In practice, the performance of the inverted index mostly depends on the size of the corpus (i.e., the total length of the posting lists) and the frequency of requests. Request auto-completion or internal analytical requests in a search system can significantly multiply the system load. Even \(O(L)\) becomes too grim estimate.
Compression of Posting Lists
The size of the posting lists can reach gigabytes. Storing posting lists as they are and traversing them entirely is a bad idea. The main reason is the more you need to read from the disk, the slower everything works. Therefore, posting lists are the first candidates for compression.
Let’s recall that a posting-list is an increasing list of unsigned integers (DIDs). The numbers in the posting-list are not significantly different from each other and lie in a relatively limited range of values from 0 to some number comparable to the number of documents in the corpus.
VarLen Encoding
Spending 8 or 4 bytes of fixed integers to encode a small number is a waste. So people came up with codes that represent small numbers using a small number of bytes. Such schemes are called variable length encodings. We will be interested in a specific scheme known as varint.
Reading a number in varint is done byte by byte. Each read byte stores a signal bit and 7 bits of payload. The signal bit tells us whether we need to continue reading or if the current byte is the last for this number. The payload is concatenated until the last byte of the number.

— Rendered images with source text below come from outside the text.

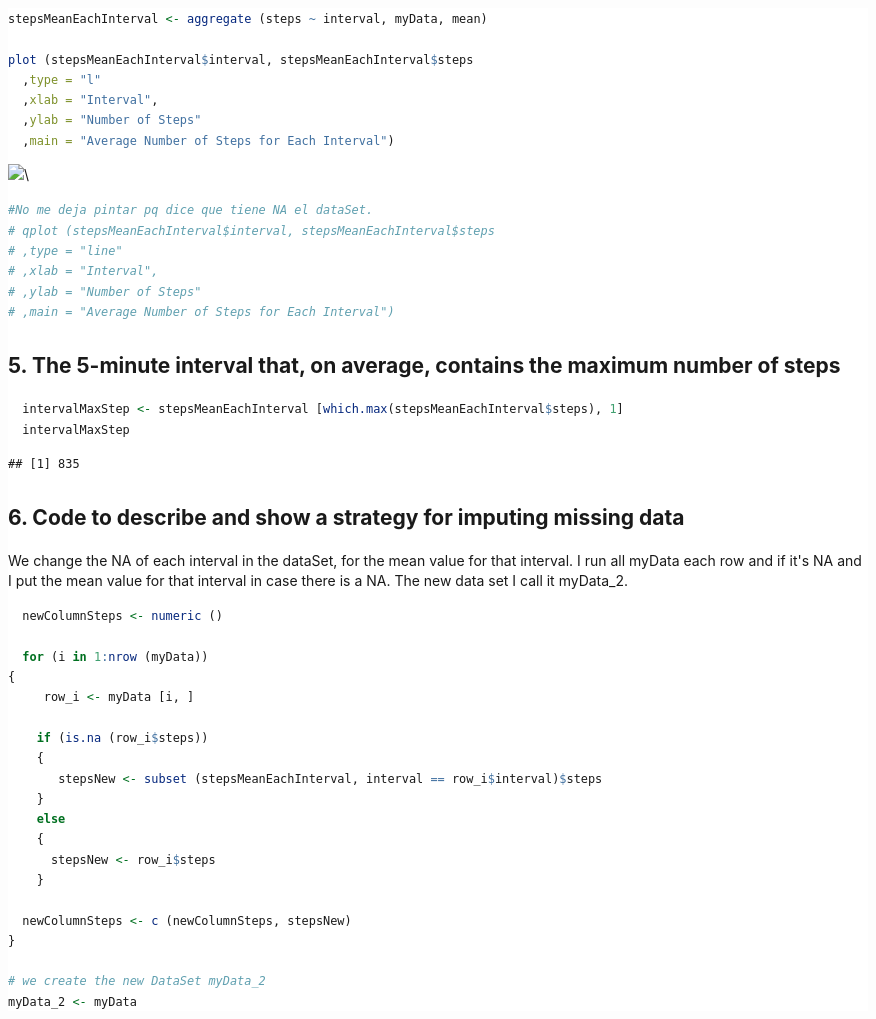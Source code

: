 

```r
stepsMeanEachInterval <- aggregate (steps ~ interval, myData, mean)

plot (stepsMeanEachInterval$interval, stepsMeanEachInterval$steps
  ,type = "l"
  ,xlab = "Interval", 
  ,ylab = "Number of Steps"
  ,main = "Average Number of Steps for Each Interval")
```

![](PA1_template_files/figure-html/unnamed-chunk-4-1.png)\

```r
#No me deja pintar pq dice que tiene NA el dataSet.
# qplot (stepsMeanEachInterval$interval, stepsMeanEachInterval$steps
# ,type = "line"
# ,xlab = "Interval", 
# ,ylab = "Number of Steps"
# ,main = "Average Number of Steps for Each Interval")
```



## 5. The 5-minute interval that, on average, contains the maximum number of steps


```r
  intervalMaxStep <- stepsMeanEachInterval [which.max(stepsMeanEachInterval$steps), 1]
  intervalMaxStep
```

```
## [1] 835
```


## 6. Code to describe and show a strategy for imputing missing data

  We change the NA of each interval in the dataSet, for the mean value for that interval.
  I run all myData each row and if it's NA and  I put the mean value for that interval in case there is a NA.
  The new data set I call it myData_2.
  

```r
  newColumnSteps <- numeric ()
  
  for (i in 1:nrow (myData)) 
{
     row_i <- myData [i, ]
    
    if (is.na (row_i$steps)) 
    {
       stepsNew <- subset (stepsMeanEachInterval, interval == row_i$interval)$steps
    }
    else 
    {
      stepsNew <- row_i$steps
    }
    
  newColumnSteps <- c (newColumnSteps, stepsNew)
}

# we create the new DataSet myData_2
myData_2 <- myData
```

Posting lists can be compressed well with varint by several times, but now our hands are tied - we can’t jump forward in the posting list by N numbers, because it is unclear where the boundaries of each DID are. It turns out that we can only read the posting list sequentially, and there is no way for parallel reads now.
SIMD
To allow parallel reading, trade-off schemes similar to varint were invented. In such schemes, numbers are divided into groups of N numbers and each number in the group is encoded with the same number of bits, and the whole group is preceded by a descriptor that describes what is in the group and how to unpack it. The same length of packed numbers in a group allows using SIMD instructions (SSE3 in Intel) for unpacking groups, which speeds up our performance.

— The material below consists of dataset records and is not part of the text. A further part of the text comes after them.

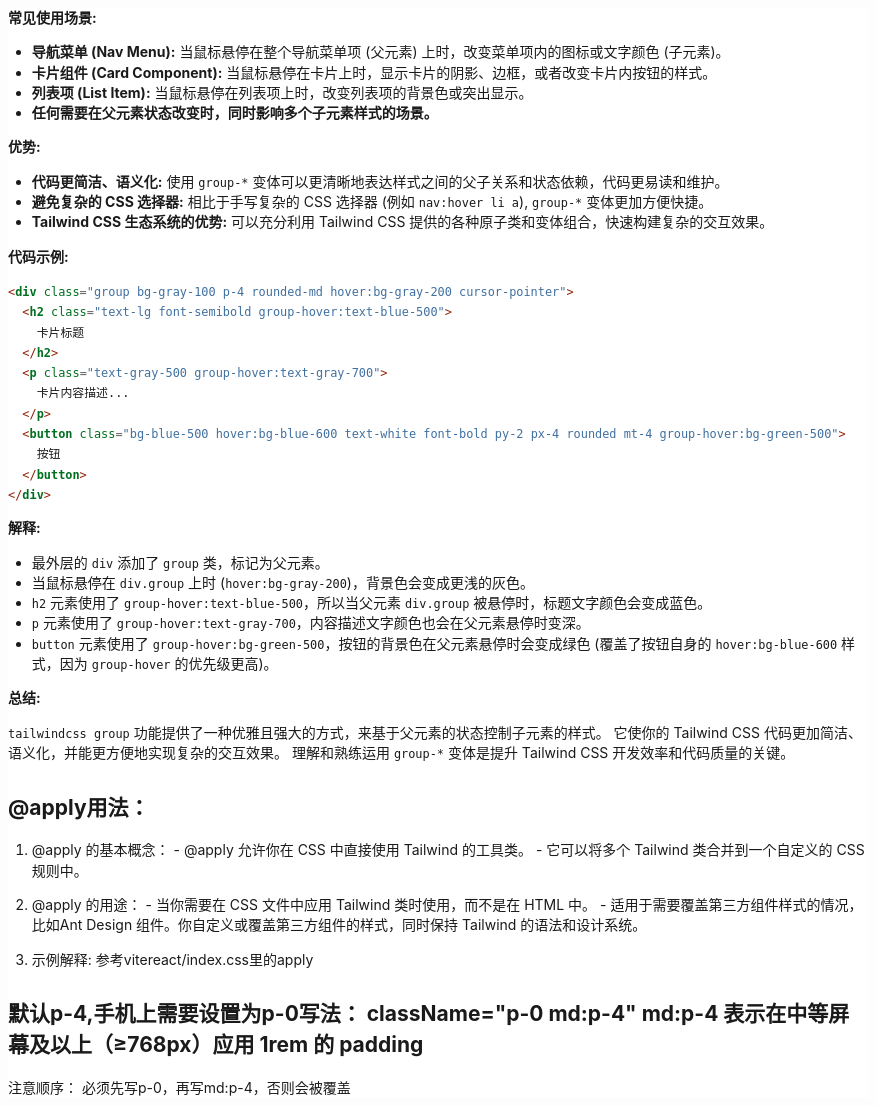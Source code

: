 **常见使用场景:**

* **导航菜单 (Nav Menu):**  当鼠标悬停在整个导航菜单项 (父元素) 上时，改变菜单项内的图标或文字颜色 (子元素)。
* **卡片组件 (Card Component):**  当鼠标悬停在卡片上时，显示卡片的阴影、边框，或者改变卡片内按钮的样式。
* **列表项 (List Item):**  当鼠标悬停在列表项上时，改变列表项的背景色或突出显示。
* **任何需要在父元素状态改变时，同时影响多个子元素样式的场景。**

**优势:**

* **代码更简洁、语义化:**  使用 `group-*` 变体可以更清晰地表达样式之间的父子关系和状态依赖，代码更易读和维护。
* **避免复杂的 CSS 选择器:**  相比于手写复杂的 CSS 选择器 (例如 `nav:hover li a`),  `group-*` 变体更加方便快捷。
* **Tailwind CSS 生态系统的优势:**  可以充分利用 Tailwind CSS 提供的各种原子类和变体组合，快速构建复杂的交互效果。

**代码示例:**

```html
<div class="group bg-gray-100 p-4 rounded-md hover:bg-gray-200 cursor-pointer">
  <h2 class="text-lg font-semibold group-hover:text-blue-500">
    卡片标题
  </h2>
  <p class="text-gray-500 group-hover:text-gray-700">
    卡片内容描述...
  </p>
  <button class="bg-blue-500 hover:bg-blue-600 text-white font-bold py-2 px-4 rounded mt-4 group-hover:bg-green-500">
    按钮
  </button>
</div>
```

**解释:**

* 最外层的 `div` 添加了 `group` 类，标记为父元素。
* 当鼠标悬停在 `div.group` 上时 (`hover:bg-gray-200`)，背景色会变成更浅的灰色。
* `h2` 元素使用了 `group-hover:text-blue-500`，所以当父元素 `div.group` 被悬停时，标题文字颜色会变成蓝色。
* `p` 元素使用了 `group-hover:text-gray-700`，内容描述文字颜色也会在父元素悬停时变深。
* `button` 元素使用了 `group-hover:bg-green-500`，按钮的背景色在父元素悬停时会变成绿色 (覆盖了按钮自身的 `hover:bg-blue-600` 样式，因为 `group-hover` 的优先级更高)。

**总结:**

`tailwindcss group` 功能提供了一种优雅且强大的方式，来基于父元素的状态控制子元素的样式。  它使你的 Tailwind CSS 代码更加简洁、语义化，并能更方便地实现复杂的交互效果。  理解和熟练运用 `group-*` 变体是提升 Tailwind CSS 开发效率和代码质量的关键。

## @apply用法：
  1. @apply 的基本概念：
    - @apply 允许你在 CSS 中直接使用 Tailwind 的工具类。
    - 它可以将多个 Tailwind 类合并到一个自定义的 CSS 规则中。

  2. @apply 的用途：
    - 当你需要在 CSS 文件中应用 Tailwind 类时使用，而不是在 HTML 中。
    - 适用于需要覆盖第三方组件样式的情况，比如Ant Design 组件。你自定义或覆盖第三方组件的样式，同时保持 Tailwind 的语法和设计系统。

  3. 示例解释: 参考vitereact/index.css里的apply

## 默认p-4,手机上需要设置为p-0写法： className="p-0 md:p-4" md:p-4 表示在中等屏幕及以上（≥768px）应用 1rem 的 padding
注意顺序： 必须先写p-0，再写md:p-4，否则会被覆盖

Tantivy packs DIDs into blocks of 128 numbers, and then writes a block of 128 term frequencies using bitpack encoding.
Delta-encoding
Varint compresses small numbers well and compresses large numbers worse. In the posting list we have only increasing numbers, hence the compression quality will become worse when new documents are added. But let’s store not DIDs themselves, but the difference between the neighboring DIDs. For example, instead of [2, 4, 6, 9, 13] we will store [2, 2, 2, 3, 4].
The list of constantly increasing numbers will turn into a list of small non-negative numbers. Such a list can be compressed more efficiently, but now decoding the i-th number requires summing of all numbers up to the i-th. However, this is not a big deal, because varint scheme assumes that reading is sequential anyway.

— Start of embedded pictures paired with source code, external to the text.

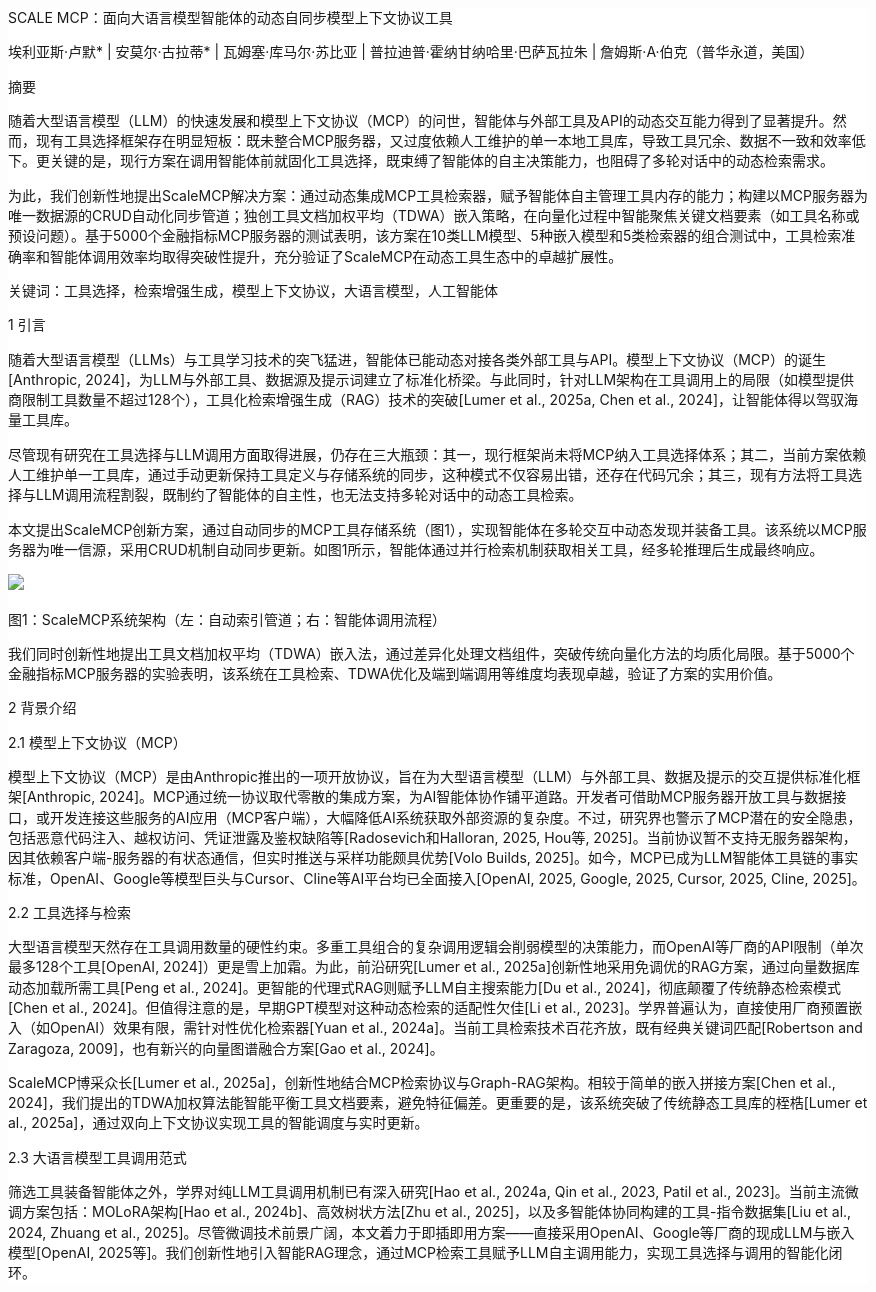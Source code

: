 SCALE MCP：面向大语言模型智能体的动态自同步模型上下文协议工具

埃利亚斯·卢默* | 安莫尔·古拉蒂* | 瓦姆塞·库马尔·苏比亚 | 普拉迪普·霍纳甘纳哈里·巴萨瓦拉朱 | 詹姆斯·A·伯克（普华永道，美国）

摘要

随着大型语言模型（LLM）的快速发展和模型上下文协议（MCP）的问世，智能体与外部工具及API的动态交互能力得到了显著提升。然而，现有工具选择框架存在明显短板：既未整合MCP服务器，又过度依赖人工维护的单一本地工具库，导致工具冗余、数据不一致和效率低下。更关键的是，现行方案在调用智能体前就固化工具选择，既束缚了智能体的自主决策能力，也阻碍了多轮对话中的动态检索需求。

为此，我们创新性地提出ScaleMCP解决方案：通过动态集成MCP工具检索器，赋予智能体自主管理工具内存的能力；构建以MCP服务器为唯一数据源的CRUD自动化同步管道；独创工具文档加权平均（TDWA）嵌入策略，在向量化过程中智能聚焦关键文档要素（如工具名称或预设问题）。基于5000个金融指标MCP服务器的测试表明，该方案在10类LLM模型、5种嵌入模型和5类检索器的组合测试中，工具检索准确率和智能体调用效率均取得突破性提升，充分验证了ScaleMCP在动态工具生态中的卓越扩展性。

关键词：工具选择，检索增强生成，模型上下文协议，大语言模型，人工智能体

1 引言

随着大型语言模型（LLMs）与工具学习技术的突飞猛进，智能体已能动态对接各类外部工具与API。模型上下文协议（MCP）的诞生[Anthropic, 2024]，为LLM与外部工具、数据源及提示词建立了标准化桥梁。与此同时，针对LLM架构在工具调用上的局限（如模型提供商限制工具数量不超过128个），工具化检索增强生成（RAG）技术的突破[Lumer et al., 2025a, Chen et al., 2024]，让智能体得以驾驭海量工具库。

尽管现有研究在工具选择与LLM调用方面取得进展，仍存在三大瓶颈：其一，现行框架尚未将MCP纳入工具选择体系；其二，当前方案依赖人工维护单一工具库，通过手动更新保持工具定义与存储系统的同步，这种模式不仅容易出错，还存在代码冗余；其三，现有方法将工具选择与LLM调用流程割裂，既制约了智能体的自主性，也无法支持多轮对话中的动态工具检索。

本文提出ScaleMCP创新方案，通过自动同步的MCP工具存储系统（图1），实现智能体在多轮交互中动态发现并装备工具。该系统以MCP服务器为唯一信源，采用CRUD机制自动同步更新。如图1所示，智能体通过并行检索机制获取相关工具，经多轮推理后生成最终响应。

![](images/f82b56759c82167604fcec7f3951f393ddcdaec85b8c4e9894886d800d103670.jpg)  

图1：ScaleMCP系统架构（左：自动索引管道；右：智能体调用流程）

我们同时创新性地提出工具文档加权平均（TDWA）嵌入法，通过差异化处理文档组件，突破传统向量化方法的均质化局限。基于5000个金融指标MCP服务器的实验表明，该系统在工具检索、TDWA优化及端到端调用等维度均表现卓越，验证了方案的实用价值。

2 背景介绍

2.1 模型上下文协议（MCP）  

模型上下文协议（MCP）是由Anthropic推出的一项开放协议，旨在为大型语言模型（LLM）与外部工具、数据及提示的交互提供标准化框架[Anthropic, 2024]。MCP通过统一协议取代零散的集成方案，为AI智能体协作铺平道路。开发者可借助MCP服务器开放工具与数据接口，或开发连接这些服务的AI应用（MCP客户端），大幅降低AI系统获取外部资源的复杂度。不过，研究界也警示了MCP潜在的安全隐患，包括恶意代码注入、越权访问、凭证泄露及鉴权缺陷等[Radosevich和Halloran, 2025, Hou等, 2025]。当前协议暂不支持无服务器架构，因其依赖客户端-服务器的有状态通信，但实时推送与采样功能颇具优势[Volo Builds, 2025]。如今，MCP已成为LLM智能体工具链的事实标准，OpenAI、Google等模型巨头与Cursor、Cline等AI平台均已全面接入[OpenAI, 2025, Google, 2025, Cursor, 2025, Cline, 2025]。

2.2 工具选择与检索

大型语言模型天然存在工具调用数量的硬性约束。多重工具组合的复杂调用逻辑会削弱模型的决策能力，而OpenAI等厂商的API限制（单次最多128个工具[OpenAI, 2024]）更是雪上加霜。为此，前沿研究[Lumer et al., 2025a]创新性地采用免调优的RAG方案，通过向量数据库动态加载所需工具[Peng et al., 2024]。更智能的代理式RAG则赋予LLM自主搜索能力[Du et al., 2024]，彻底颠覆了传统静态检索模式[Chen et al., 2024]。但值得注意的是，早期GPT模型对这种动态检索的适配性欠佳[Li et al., 2023]。学界普遍认为，直接使用厂商预置嵌入（如OpenAI）效果有限，需针对性优化检索器[Yuan et al., 2024a]。当前工具检索技术百花齐放，既有经典关键词匹配[Robertson and Zaragoza, 2009]，也有新兴的向量图谱融合方案[Gao et al., 2024]。

ScaleMCP博采众长[Lumer et al., 2025a]，创新性地结合MCP检索协议与Graph-RAG架构。相较于简单的嵌入拼接方案[Chen et al., 2024]，我们提出的TDWA加权算法能智能平衡工具文档要素，避免特征偏差。更重要的是，该系统突破了传统静态工具库的桎梏[Lumer et al., 2025a]，通过双向上下文协议实现工具的智能调度与实时更新。

2.3 大语言模型工具调用范式

筛选工具装备智能体之外，学界对纯LLM工具调用机制已有深入研究[Hao et al., 2024a, Qin et al., 2023, Patil et al., 2023]。当前主流微调方案包括：MOLoRA架构[Hao et al., 2024b]、高效树状方法[Zhu et al., 2025]，以及多智能体协同构建的工具-指令数据集[Liu et al., 2024, Zhuang et al., 2025]。尽管微调技术前景广阔，本文着力于即插即用方案——直接采用OpenAI、Google等厂商的现成LLM与嵌入模型[OpenAI, 2025等]。我们创新性地引入智能RAG理念，通过MCP检索工具赋予LLM自主调用能力，实现工具选择与调用的智能化闭环。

Skip-lists for iterating through posting lists
After compressing posting lists become something like linked lists. All we can do is to traverse the list from start to end. You may think we haven’t needed more, but the optimization schemes described in the following sections require the ability to move iterators forward by an arbitrary number of DIDs and sequential forwarding starts to appear too slow.
No wonder we have a nice decision here named skip-lists. Skip-list is a sparse index for the list of number. If you want to find X in the list of numbers, the skip-list will explain to you in \(O(log(L))\) time what is the position in the original list approximately before X. After the jump, you should go up to X with a regular linear search.
The precision of the jump depends on the amount of memory we can allocate for the skip-list, which is a typical trade-off in algorithms. In Tantivy, movement along the posting-list is implemented using skip-lists.
In our skip-list implementation, we also need to store partial sums up to the point where we plan to jump. Otherwise, delta encoding won’t allow us to decode the original number.
Optimizing OR Queries
All optimizations of posting list traversal can be divided into safe and unsafe. As a result of applying safe optimizations, the top-K documents remain unchanged compared to the naive OR algorithm. Unsafe optimizations can give a big speed gain, but they change top-K and may miss some documents.
MaxScore
MaxScore is one of the first known attempts to speed up the execution of OR-queries. The optimization is safe and described in Turtle, 1995.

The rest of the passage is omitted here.